Sunday Night’s loss to The Indianapolis Colts marked the end of what was a pretty amazing season for The New England Patriots. The Pats were only a big play (or two or three or six) away from making it to the Superbowl where the would have most certainly vanquished The Chicago Bears. Remember that they accomplished this feat in an injury-plagued season in which they had $15 Million to spare before hitting the salary cap: something truly remarkable in modern football americano.
Flashback to March of last year when my sister Shoshana was spending her semester abroad at Hebrew University in Jerusalem. Figuring to take a quick break from her studies, Shoshana and her friends trekked down to the Negev Desert to hike Masada—a 2000-year-old fortress where Israelite Warriors once held off the entire Roman Army for over a year. As if experiencing the heroic history of her people wasn’t enough excitement, my sister happened to run into a Boston-Area CJP tour that included Tom Brady and Bob Kraft. I can only imagine that he visited Israel in order to find my sister and get her autograph, but according to the All-Pro Quarterback himself, “I couldn’t pass up on the opportunity to visit Israel as there is so much to learn about the Country.”
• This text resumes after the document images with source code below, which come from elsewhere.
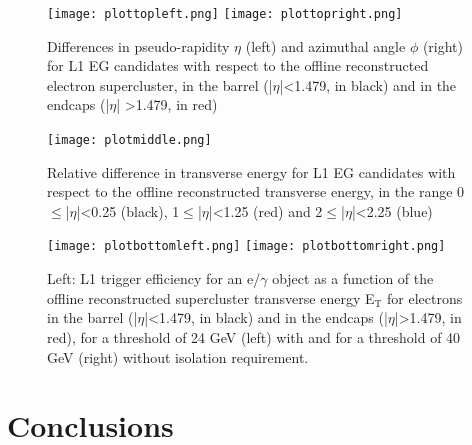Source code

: \documentclass[a4paper,11pt]{article}
\begin{document}
\begin{figure}[htbp!]
\centering %
\texttt{[image: plottopleft.png]}
\qquad
\texttt{[image: plottopright.png]}
\caption{\label{fig:l}Differences in pseudo-rapidity $\eta$ (left) and azimuthal angle $\phi$ (right) for L1 EG candidates with respect to the
offline reconstructed electron supercluster, in the barrel (|$\eta$|<1.479, in black) and in the endcaps (|$\eta$| >1.479, in red)} 
\end{figure}

\begin{figure}[htbp!]
\centering %
\texttt{[image: plotmiddle.png]}
\qquad
\caption{\label{fig:m}Relative difference in transverse energy for L1 EG candidates with respect to the offline reconstructed transverse energy, in the range 0$\leq$|$\eta$|<0.25 (black), 1$\leq$|$\eta$|<1.25 (red) and 2$\leq$|$\eta$|<2.25 (blue)}
\end{figure}

\begin{figure}[htbp!]
\centering %
\texttt{[image: plotbottomleft.png]}
\qquad
\texttt{[image: plotbottomright.png]}
\caption{\label{fig:n}Left: L1 trigger efficiency for an e/$\gamma$ object as a function of the offline reconstructed supercluster transverse energy E$_\text{T}$ for electrons in the barrel (|$\eta$|<1.479, in black) and in the endcaps (|$\eta$|>1.479, in red), for a threshold of 24 GeV (left) with and for a threshold of 40 GeV (right) without isolation requirement.}
\end{figure}

\section{Conclusions}
\end{document}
Now let us examine the facts…In 2005 after winning his third Superbowl in four years, Mr. Brady shocked the world when he told reporters that he was “discontented” with his life. How could this be possible given that he was one of the world’s premier superstars, dating beautiful Hollywood actresses, and a multi-millionaire to boot. Perhaps he was tired of living of life void of deeper meaning? Or perhaps it was far simpler and he was just bummed out that his girlfriend at the time, Bridget Moynahan, kind of looked liked a dude in that crappy movie “The Recruit” that she did with Colin Farrell. Either way…the following season was by no means a flop, but it hardly reached expectations as Brady and The Pats were swiftly eliminated by Denver in the Wild-Card game. Shortly after that loss, Mr. Brady traveled to Israel for a week where he had a wonderful time as evidenced by this quote, “I think its important to leave here not only realizing how special [Israel] is, but also to share it with other people.” And now as we look back on this season where The Pats were unfortunately eliminated in the AFC Championship game, it all becomes clear. Rather than perpetuate the downward spiral he was destined to follow, Mr. Brady made the career-changing decision to visit Eretz Yisrael. Rejuvenated for what would most certainly be a difficult season, Mr. Brady was able to bounce-back and carry The Pats further than anyone expected.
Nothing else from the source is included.